5) Developing a freemium model that works.
  • Facebook, LinkedIn and other Social Media organizations (while not nonprofit) may be the prototype models for associations going forward ... and membership is free. Their revenue model does not include member dues and their philosophy (similar to that of “controlled circulation magazines) focuses on building the audience so they can make money from services, advertisements and other items.
  • One association CEO told me dues account for only 7% of the total revenue of his organization “but I can’t afford to cancel dues.”
  • Freemium means giving “benefits and content” to anyone who fits your qualifications and charging a few (dues) for those who want to upgrade to more benefits/services.
  • “Controlled circulation magazines” (those that you receive because of who you are and not because you’ve paid a subscription) have successfully used the free model for years. 
Well, what do you think? Are these the five most pressing issues facing associations? What have I forgotten. Please comment and I’ll share with my friend/vendor.


  1. Very good read, thank you very much!

  2. Thanks Devin.

    Hope you keep reading!


  3. Nicely encapsulated, Steve, you nailed it. If Associations don't focus on engaging members, sharing and re-purposing content and showing relevance and value, members will eventually float away or die off.

    We've been counseling clients to examine their dues models and their organizational structures for quite some time now, but absorption and adoption are slow and sparse. Tradition-driven organizations thrive on "How did we do it last year" mentalities that will kill innovation and original thinking, and prevent the ultimate evolution of the organization.

    Good on ya for posting this, nicely done.

  4. Thanks.

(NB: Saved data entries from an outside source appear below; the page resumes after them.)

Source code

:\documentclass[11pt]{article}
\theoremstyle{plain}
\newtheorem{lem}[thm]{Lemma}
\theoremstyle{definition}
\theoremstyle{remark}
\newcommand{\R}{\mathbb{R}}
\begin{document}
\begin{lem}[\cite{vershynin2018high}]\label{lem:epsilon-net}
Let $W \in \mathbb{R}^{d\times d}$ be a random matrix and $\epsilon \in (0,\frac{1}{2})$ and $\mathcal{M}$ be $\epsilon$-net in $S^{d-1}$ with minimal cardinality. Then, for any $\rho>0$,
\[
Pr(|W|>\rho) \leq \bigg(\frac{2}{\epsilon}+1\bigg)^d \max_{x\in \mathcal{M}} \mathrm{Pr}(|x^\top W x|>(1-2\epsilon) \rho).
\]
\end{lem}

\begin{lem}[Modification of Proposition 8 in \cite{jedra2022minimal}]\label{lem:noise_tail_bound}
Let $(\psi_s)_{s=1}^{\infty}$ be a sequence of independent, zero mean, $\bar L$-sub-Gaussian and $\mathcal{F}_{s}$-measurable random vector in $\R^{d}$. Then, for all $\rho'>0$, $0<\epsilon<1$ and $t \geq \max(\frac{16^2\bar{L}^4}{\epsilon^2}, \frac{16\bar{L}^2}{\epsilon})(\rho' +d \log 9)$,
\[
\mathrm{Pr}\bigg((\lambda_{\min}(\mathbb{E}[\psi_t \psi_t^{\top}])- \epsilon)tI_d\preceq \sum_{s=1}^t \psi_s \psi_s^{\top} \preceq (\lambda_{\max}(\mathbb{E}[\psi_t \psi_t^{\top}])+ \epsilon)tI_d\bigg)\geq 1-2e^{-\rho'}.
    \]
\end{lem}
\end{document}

I appreciate the feedback.


  5. Good post Steve. A lot of people in the chamber world, my industry, see the trouble that is coming. They just don't know what to do about it. Change is risky so they fiddle around the edges. "We are on Facebook", seems to let them off the hook.

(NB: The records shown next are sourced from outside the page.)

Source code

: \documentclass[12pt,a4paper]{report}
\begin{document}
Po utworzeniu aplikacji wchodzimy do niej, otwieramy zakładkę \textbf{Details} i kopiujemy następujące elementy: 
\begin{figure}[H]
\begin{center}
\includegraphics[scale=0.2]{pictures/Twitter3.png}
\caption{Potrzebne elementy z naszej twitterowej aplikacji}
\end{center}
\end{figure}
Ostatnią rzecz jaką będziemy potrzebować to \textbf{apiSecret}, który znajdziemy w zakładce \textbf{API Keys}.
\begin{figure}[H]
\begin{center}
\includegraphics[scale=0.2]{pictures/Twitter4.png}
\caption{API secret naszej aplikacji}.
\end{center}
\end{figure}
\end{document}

    The boards don't know what to do either. Nobody wants to be the one that brought down the chamber so they take minor steps like having an intern do social media.

    It is going to take entrepreneurialy minded employees and visionary boards to make the giant leap to the new models.

    Thanks for the food for thought.


  6. Frank,

    Thanks much. Especially like your last sentence "It is going to take entrepreneurial employees and visionary boards to make the giant leap to the new models.